Located through the pot 10 in a substantially horizontal position is a charging cylinder 34. The charging cylinder 34 has a first open end 36 extending out of what may be considered the back side of the pot 10. The second or other open end 38 extends from the pot 10 through the forward side thereof. Thus, neither end of the cylinder 34 is located within the pot 10.
The second open end 38 includes a mechanism for attaching a nose 40 thereon. The mechanism illustrated is shown in the present embodiment to be a simple threaded mating of the nose 40 with the end 38 of the charging cylinder 34. The nose 40 extends from the second open end 38 of the charging cylinder 34 upwardly to a position above the fluid level of the material contained within the pot 10 and forwardly to a position at the die inlet 42. A passage 44 thus communicates material from within the charging cylinder 34 to the die. The distance covered by the passage 44 is preferably maintained at a minimum to prevent unnecessary cooling of the material passing therethrough. The nose 40 also shares a substantial common interface with the forward side of the pot 10 in order that heat will be conducted from the pot 10 to warm the nose 40.

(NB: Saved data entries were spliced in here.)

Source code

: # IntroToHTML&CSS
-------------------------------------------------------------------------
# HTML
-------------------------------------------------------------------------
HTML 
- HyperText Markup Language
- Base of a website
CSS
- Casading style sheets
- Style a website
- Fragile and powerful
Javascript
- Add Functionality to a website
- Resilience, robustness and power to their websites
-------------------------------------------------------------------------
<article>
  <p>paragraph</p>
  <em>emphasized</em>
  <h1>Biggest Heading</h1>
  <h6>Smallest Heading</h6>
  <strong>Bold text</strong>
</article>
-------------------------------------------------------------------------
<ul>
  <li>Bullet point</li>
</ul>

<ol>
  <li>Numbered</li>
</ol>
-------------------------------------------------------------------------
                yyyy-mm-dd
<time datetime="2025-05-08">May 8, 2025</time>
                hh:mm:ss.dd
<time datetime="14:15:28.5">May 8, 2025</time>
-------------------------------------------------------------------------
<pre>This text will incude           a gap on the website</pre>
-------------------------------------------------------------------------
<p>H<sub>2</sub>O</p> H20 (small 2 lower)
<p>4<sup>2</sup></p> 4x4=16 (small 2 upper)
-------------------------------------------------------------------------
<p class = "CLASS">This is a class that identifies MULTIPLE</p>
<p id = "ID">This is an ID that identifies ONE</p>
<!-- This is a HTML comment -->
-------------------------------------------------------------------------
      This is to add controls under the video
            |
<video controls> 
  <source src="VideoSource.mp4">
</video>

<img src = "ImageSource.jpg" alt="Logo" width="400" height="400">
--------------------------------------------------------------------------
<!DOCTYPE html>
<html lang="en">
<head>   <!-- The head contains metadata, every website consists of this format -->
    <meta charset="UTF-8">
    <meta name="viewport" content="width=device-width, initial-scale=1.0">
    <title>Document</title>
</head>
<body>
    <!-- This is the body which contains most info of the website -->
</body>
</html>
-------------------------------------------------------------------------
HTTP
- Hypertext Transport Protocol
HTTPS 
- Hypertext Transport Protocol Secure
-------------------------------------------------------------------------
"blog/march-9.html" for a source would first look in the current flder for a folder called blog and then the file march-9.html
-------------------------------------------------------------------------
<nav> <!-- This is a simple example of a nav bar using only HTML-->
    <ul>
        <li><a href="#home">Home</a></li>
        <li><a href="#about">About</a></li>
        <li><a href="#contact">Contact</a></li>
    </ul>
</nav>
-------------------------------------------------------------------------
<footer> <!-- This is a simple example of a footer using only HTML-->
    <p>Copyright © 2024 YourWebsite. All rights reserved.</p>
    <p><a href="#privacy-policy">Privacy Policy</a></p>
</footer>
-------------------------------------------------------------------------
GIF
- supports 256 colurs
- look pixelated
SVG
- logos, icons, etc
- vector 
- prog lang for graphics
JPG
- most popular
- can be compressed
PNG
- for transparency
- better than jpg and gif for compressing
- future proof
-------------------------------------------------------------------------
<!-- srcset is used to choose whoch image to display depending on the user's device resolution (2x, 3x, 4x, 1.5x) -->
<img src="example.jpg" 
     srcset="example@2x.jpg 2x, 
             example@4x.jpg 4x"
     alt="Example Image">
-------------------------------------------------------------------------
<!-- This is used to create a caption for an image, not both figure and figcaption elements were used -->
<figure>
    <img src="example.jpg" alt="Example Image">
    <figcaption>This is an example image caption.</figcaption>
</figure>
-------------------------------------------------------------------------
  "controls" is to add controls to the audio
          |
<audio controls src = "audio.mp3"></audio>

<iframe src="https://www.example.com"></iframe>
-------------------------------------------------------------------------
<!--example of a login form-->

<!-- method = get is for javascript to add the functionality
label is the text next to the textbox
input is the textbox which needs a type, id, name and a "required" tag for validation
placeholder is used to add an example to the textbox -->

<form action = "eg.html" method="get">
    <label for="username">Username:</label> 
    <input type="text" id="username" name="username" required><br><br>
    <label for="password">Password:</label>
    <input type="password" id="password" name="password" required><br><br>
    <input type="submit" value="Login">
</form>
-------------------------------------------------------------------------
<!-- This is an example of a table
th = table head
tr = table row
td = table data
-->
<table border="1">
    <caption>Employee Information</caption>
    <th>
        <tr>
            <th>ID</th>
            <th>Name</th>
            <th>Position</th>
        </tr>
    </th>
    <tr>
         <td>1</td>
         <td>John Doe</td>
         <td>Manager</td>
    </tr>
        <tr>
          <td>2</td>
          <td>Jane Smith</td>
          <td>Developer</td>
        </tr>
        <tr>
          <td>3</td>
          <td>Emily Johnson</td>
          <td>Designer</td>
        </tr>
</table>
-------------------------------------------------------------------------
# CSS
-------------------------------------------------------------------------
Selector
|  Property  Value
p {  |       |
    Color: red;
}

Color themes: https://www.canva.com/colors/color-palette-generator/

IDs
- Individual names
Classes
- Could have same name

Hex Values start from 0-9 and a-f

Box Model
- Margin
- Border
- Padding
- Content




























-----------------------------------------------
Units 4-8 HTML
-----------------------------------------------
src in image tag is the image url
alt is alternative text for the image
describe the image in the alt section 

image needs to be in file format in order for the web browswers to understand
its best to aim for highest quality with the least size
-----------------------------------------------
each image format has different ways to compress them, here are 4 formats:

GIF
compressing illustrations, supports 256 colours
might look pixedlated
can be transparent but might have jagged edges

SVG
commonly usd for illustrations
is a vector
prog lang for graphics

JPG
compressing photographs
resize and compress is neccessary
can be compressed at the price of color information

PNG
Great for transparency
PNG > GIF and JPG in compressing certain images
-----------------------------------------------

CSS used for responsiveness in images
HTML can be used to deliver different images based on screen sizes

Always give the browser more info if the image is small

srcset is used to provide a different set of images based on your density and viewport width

Located immediately below the first open end 36 of the charging cylinder 34 is a gutter 46. The gutter 46 is designed to catch and drain off any molten material which might be discharged from the first open end 36 of the charging cylinder 34.
Positioned within the charging cylinder 34 is a piston 48. The piston 48 is employed in the operation of the charging mechanism between a retracted position as shown in FIG. 1 and a forward or extended position when charging of the die is complete. For service of the piston 48, the piston 48 may be withdrawn through the first end 36 of the charging cylinder 34 to an extracted or service position exposing the sealing mechanism as will be discussed below.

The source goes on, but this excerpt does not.